-- Exercise data follows --
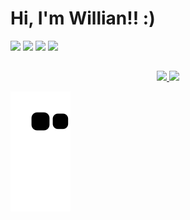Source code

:# Hi, I'm Willian!! :)

<div> 
<a href="https://www.linkedin.com/in/willianhcarvalho" target="_blank" rel="external"><img src="https://img.shields.io/badge/-LinkedIn-%230077B5?style=for-the-badge&logo=linkedin&logoColor=white" target="_blank"></a>
<a href="https://github.com/williancarvalho28" target="_blank" rel="external"><img src="https://img.shields.io/badge/GitHub-100000?style=for-the-badge&logo=github&logoColor=white" target="_blank"></a>
<a href="https://instagram.com/willian_carvalho28
" target="_blank" rel="external"><img src="https://img.shields.io/badge/-Instagram-%23E4405F?style=for-the-badge&logo=instagram&logoColor=white" target="_blank"></a>
<a href = "mailto:williancarvalho3372@gmail.com"><img src="https://img.shields.io/badge/-Gmail-%23333?style=for-the-badge&logo=gmail&logoColor=white" target="_blank"></a>
</div> 

##

<div style="text-align: center;">
  <a href="https://github.com/williancarvalho28"/>
  <img height="150em" src="https://github-readme-stats.vercel.app/api/top-langs/?username=williancarvalho28&layout=compact&langs_count=7&theme=blue"/>
  <img height="150em" src="https://github-readme-stats.vercel.app/api?username=williancarvalho28&show_icons=true&theme=blue&include_all_commits=true&count_private=true"/>
</div>
                                                                                                                               
![Snake animation](https://github.com/williancarvalho28/williancarvalho28/blob/output/github-contribution-grid-snake.svg)
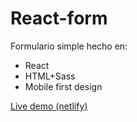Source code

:# React-form
Formulario simple hecho en: 
- React
- HTML+Sass
- Mobile first design

[Live demo (netlify)](https://ractform.netlify.app/)
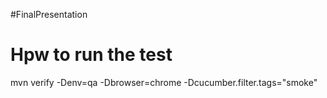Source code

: #FinalPresentation

# Hpw to run the test

mvn verify -Denv=qa -Dbrowser=chrome -Dcucumber.filter.tags="smoke"
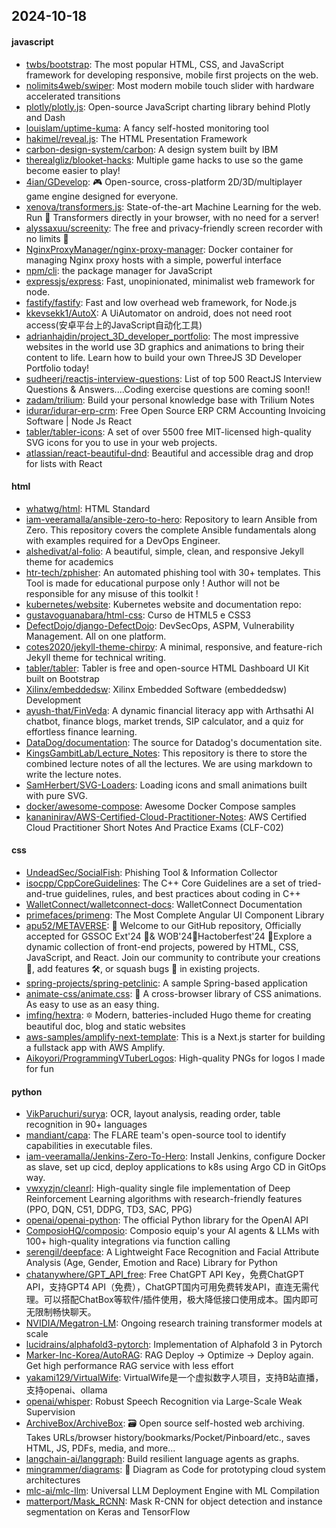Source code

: ## 2024-10-18

#### javascript
* [twbs/bootstrap](https://github.com/twbs/bootstrap): The most popular HTML, CSS, and JavaScript framework for developing responsive, mobile first projects on the web.
* [nolimits4web/swiper](https://github.com/nolimits4web/swiper): Most modern mobile touch slider with hardware accelerated transitions
* [plotly/plotly.js](https://github.com/plotly/plotly.js): Open-source JavaScript charting library behind Plotly and Dash
* [louislam/uptime-kuma](https://github.com/louislam/uptime-kuma): A fancy self-hosted monitoring tool
* [hakimel/reveal.js](https://github.com/hakimel/reveal.js): The HTML Presentation Framework
* [carbon-design-system/carbon](https://github.com/carbon-design-system/carbon): A design system built by IBM
* [therealgliz/blooket-hacks](https://github.com/therealgliz/blooket-hacks): Multiple game hacks to use so the game become easier to play!
* [4ian/GDevelop](https://github.com/4ian/GDevelop): 🎮 Open-source, cross-platform 2D/3D/multiplayer game engine designed for everyone.
* [xenova/transformers.js](https://github.com/xenova/transformers.js): State-of-the-art Machine Learning for the web. Run 🤗 Transformers directly in your browser, with no need for a server!
* [alyssaxuu/screenity](https://github.com/alyssaxuu/screenity): The free and privacy-friendly screen recorder with no limits 🎥
* [NginxProxyManager/nginx-proxy-manager](https://github.com/NginxProxyManager/nginx-proxy-manager): Docker container for managing Nginx proxy hosts with a simple, powerful interface
* [npm/cli](https://github.com/npm/cli): the package manager for JavaScript
* [expressjs/express](https://github.com/expressjs/express): Fast, unopinionated, minimalist web framework for node.
* [fastify/fastify](https://github.com/fastify/fastify): Fast and low overhead web framework, for Node.js
* [kkevsekk1/AutoX](https://github.com/kkevsekk1/AutoX): A UiAutomator on android, does not need root access(安卓平台上的JavaScript自动化工具)
* [adrianhajdin/project_3D_developer_portfolio](https://github.com/adrianhajdin/project_3D_developer_portfolio): The most impressive websites in the world use 3D graphics and animations to bring their content to life. Learn how to build your own ThreeJS 3D Developer Portfolio today!
* [sudheerj/reactjs-interview-questions](https://github.com/sudheerj/reactjs-interview-questions): List of top 500 ReactJS Interview Questions & Answers....Coding exercise questions are coming soon!!
* [zadam/trilium](https://github.com/zadam/trilium): Build your personal knowledge base with Trilium Notes
* [idurar/idurar-erp-crm](https://github.com/idurar/idurar-erp-crm): Free Open Source ERP CRM Accounting Invoicing Software | Node Js React
* [tabler/tabler-icons](https://github.com/tabler/tabler-icons): A set of over 5500 free MIT-licensed high-quality SVG icons for you to use in your web projects.
* [atlassian/react-beautiful-dnd](https://github.com/atlassian/react-beautiful-dnd): Beautiful and accessible drag and drop for lists with React

#### html
* [whatwg/html](https://github.com/whatwg/html): HTML Standard
* [iam-veeramalla/ansible-zero-to-hero](https://github.com/iam-veeramalla/ansible-zero-to-hero): Repository to learn Ansible from Zero. This repository covers the complete Ansible fundamentals along with examples required for a DevOps Engineer.
* [alshedivat/al-folio](https://github.com/alshedivat/al-folio): A beautiful, simple, clean, and responsive Jekyll theme for academics
* [htr-tech/zphisher](https://github.com/htr-tech/zphisher): An automated phishing tool with 30+ templates. This Tool is made for educational purpose only ! Author will not be responsible for any misuse of this toolkit !
* [kubernetes/website](https://github.com/kubernetes/website): Kubernetes website and documentation repo:
* [gustavoguanabara/html-css](https://github.com/gustavoguanabara/html-css): Curso de HTML5 e CSS3
* [DefectDojo/django-DefectDojo](https://github.com/DefectDojo/django-DefectDojo): DevSecOps, ASPM, Vulnerability Management. All on one platform.
* [cotes2020/jekyll-theme-chirpy](https://github.com/cotes2020/jekyll-theme-chirpy): A minimal, responsive, and feature-rich Jekyll theme for technical writing.
* [tabler/tabler](https://github.com/tabler/tabler): Tabler is free and open-source HTML Dashboard UI Kit built on Bootstrap
* [Xilinx/embeddedsw](https://github.com/Xilinx/embeddedsw): Xilinx Embedded Software (embeddedsw) Development
* [ayush-that/FinVeda](https://github.com/ayush-that/FinVeda): A dynamic financial literacy app with Arthsathi AI chatbot, finance blogs, market trends, SIP calculator, and a quiz for effortless finance learning.
* [DataDog/documentation](https://github.com/DataDog/documentation): The source for Datadog's documentation site.
* [KingsGambitLab/Lecture_Notes](https://github.com/KingsGambitLab/Lecture_Notes): This repository is there to store the combined lecture notes of all the lectures. We are using markdown to write the lecture notes.
* [SamHerbert/SVG-Loaders](https://github.com/SamHerbert/SVG-Loaders): Loading icons and small animations built with pure SVG.
* [docker/awesome-compose](https://github.com/docker/awesome-compose): Awesome Docker Compose samples
* [kananinirav/AWS-Certified-Cloud-Practitioner-Notes](https://github.com/kananinirav/AWS-Certified-Cloud-Practitioner-Notes): AWS Certified Cloud Practitioner Short Notes And Practice Exams (CLF-C02)

#### css
* [UndeadSec/SocialFish](https://github.com/UndeadSec/SocialFish): Phishing Tool & Information Collector
* [isocpp/CppCoreGuidelines](https://github.com/isocpp/CppCoreGuidelines): The C++ Core Guidelines are a set of tried-and-true guidelines, rules, and best practices about coding in C++
* [WalletConnect/walletconnect-docs](https://github.com/WalletConnect/walletconnect-docs): WalletConnect Documentation
* [primefaces/primeng](https://github.com/primefaces/primeng): The Most Complete Angular UI Component Library
* [apu52/METAVERSE](https://github.com/apu52/METAVERSE): 🚀 Welcome to our GitHub repository, Officially accepted for GSSOC Ext'24 🌟& WOB'24🌟Hactoberfest'24 🌟Explore a dynamic collection of front-end projects, powered by HTML, CSS, JavaScript, and React. Join our community to contribute your creations 🎨, add features 🛠️, or squash bugs 🐛 in existing projects.
* [spring-projects/spring-petclinic](https://github.com/spring-projects/spring-petclinic): A sample Spring-based application
* [animate-css/animate.css](https://github.com/animate-css/animate.css): 🍿 A cross-browser library of CSS animations. As easy to use as an easy thing.
* [imfing/hextra](https://github.com/imfing/hextra): 🔯 Modern, batteries-included Hugo theme for creating beautiful doc, blog and static websites
* [aws-samples/amplify-next-template](https://github.com/aws-samples/amplify-next-template): This is a Next.js starter for building a fullstack app with AWS Amplify.
* [Aikoyori/ProgrammingVTuberLogos](https://github.com/Aikoyori/ProgrammingVTuberLogos): High-quality PNGs for logos I made for fun

#### python
* [VikParuchuri/surya](https://github.com/VikParuchuri/surya): OCR, layout analysis, reading order, table recognition in 90+ languages
* [mandiant/capa](https://github.com/mandiant/capa): The FLARE team's open-source tool to identify capabilities in executable files.
* [iam-veeramalla/Jenkins-Zero-To-Hero](https://github.com/iam-veeramalla/Jenkins-Zero-To-Hero): Install Jenkins, configure Docker as slave, set up cicd, deploy applications to k8s using Argo CD in GitOps way.
* [vwxyzjn/cleanrl](https://github.com/vwxyzjn/cleanrl): High-quality single file implementation of Deep Reinforcement Learning algorithms with research-friendly features (PPO, DQN, C51, DDPG, TD3, SAC, PPG)
* [openai/openai-python](https://github.com/openai/openai-python): The official Python library for the OpenAI API
* [ComposioHQ/composio](https://github.com/ComposioHQ/composio): Composio equip's your AI agents & LLMs with 100+ high-quality integrations via function calling
* [serengil/deepface](https://github.com/serengil/deepface): A Lightweight Face Recognition and Facial Attribute Analysis (Age, Gender, Emotion and Race) Library for Python
* [chatanywhere/GPT_API_free](https://github.com/chatanywhere/GPT_API_free): Free ChatGPT API Key，免费ChatGPT API，支持GPT4 API（免费），ChatGPT国内可用免费转发API，直连无需代理。可以搭配ChatBox等软件/插件使用，极大降低接口使用成本。国内即可无限制畅快聊天。
* [NVIDIA/Megatron-LM](https://github.com/NVIDIA/Megatron-LM): Ongoing research training transformer models at scale
* [lucidrains/alphafold3-pytorch](https://github.com/lucidrains/alphafold3-pytorch): Implementation of Alphafold 3 in Pytorch
* [Marker-Inc-Korea/AutoRAG](https://github.com/Marker-Inc-Korea/AutoRAG): RAG Deploy -> Optimize -> Deploy again. Get high performance RAG service with less effort
* [yakami129/VirtualWife](https://github.com/yakami129/VirtualWife): VirtualWife是一个虚拟数字人项目，支持B站直播，支持openai、ollama
* [openai/whisper](https://github.com/openai/whisper): Robust Speech Recognition via Large-Scale Weak Supervision
* [ArchiveBox/ArchiveBox](https://github.com/ArchiveBox/ArchiveBox): 🗃 Open source self-hosted web archiving. Takes URLs/browser history/bookmarks/Pocket/Pinboard/etc., saves HTML, JS, PDFs, media, and more...
* [langchain-ai/langgraph](https://github.com/langchain-ai/langgraph): Build resilient language agents as graphs.
* [mingrammer/diagrams](https://github.com/mingrammer/diagrams): 🎨 Diagram as Code for prototyping cloud system architectures
* [mlc-ai/mlc-llm](https://github.com/mlc-ai/mlc-llm): Universal LLM Deployment Engine with ML Compilation
* [matterport/Mask_RCNN](https://github.com/matterport/Mask_RCNN): Mask R-CNN for object detection and instance segmentation on Keras and TensorFlow
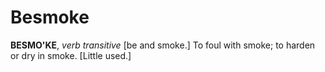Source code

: # Besmoke

**BESMO'KE**, _verb transitive_ \[be and smoke.\] To foul with smoke; to harden or dry in smoke. \[Little used.\]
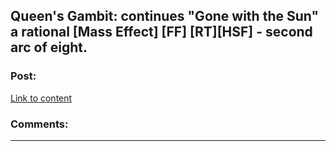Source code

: ## Queen's Gambit: continues "Gone with the Sun" a rational [Mass Effect] [FF] [RT][HSF] - second arc of eight.

### Post:

[Link to content](https://www.fanfiction.net/s/11382885/1/)

### Comments:

---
-- Exercise data concluded --
All that should be printed is the run of lines above from the one with "# Hpw to run the test" through the one with "self-hosted monitoring tool", both included, exactly as given, with pictures left out.

**Output:**
# Hpw to run the test

mvn verify -Denv=qa -Dbrowser=chrome -Dcucumber.filter.tags="smoke"
Source code

: ## 2024-10-18

#### javascript
* [twbs/bootstrap](https://github.com/twbs/bootstrap): The most popular HTML, CSS, and JavaScript framework for developing responsive, mobile first projects on the web.
* [nolimits4web/swiper](https://github.com/nolimits4web/swiper): Most modern mobile touch slider with hardware accelerated transitions
* [plotly/plotly.js](https://github.com/plotly/plotly.js): Open-source JavaScript charting library behind Plotly and Dash
* [louislam/uptime-kuma](https://github.com/louislam/uptime-kuma): A fancy self-hosted monitoring tool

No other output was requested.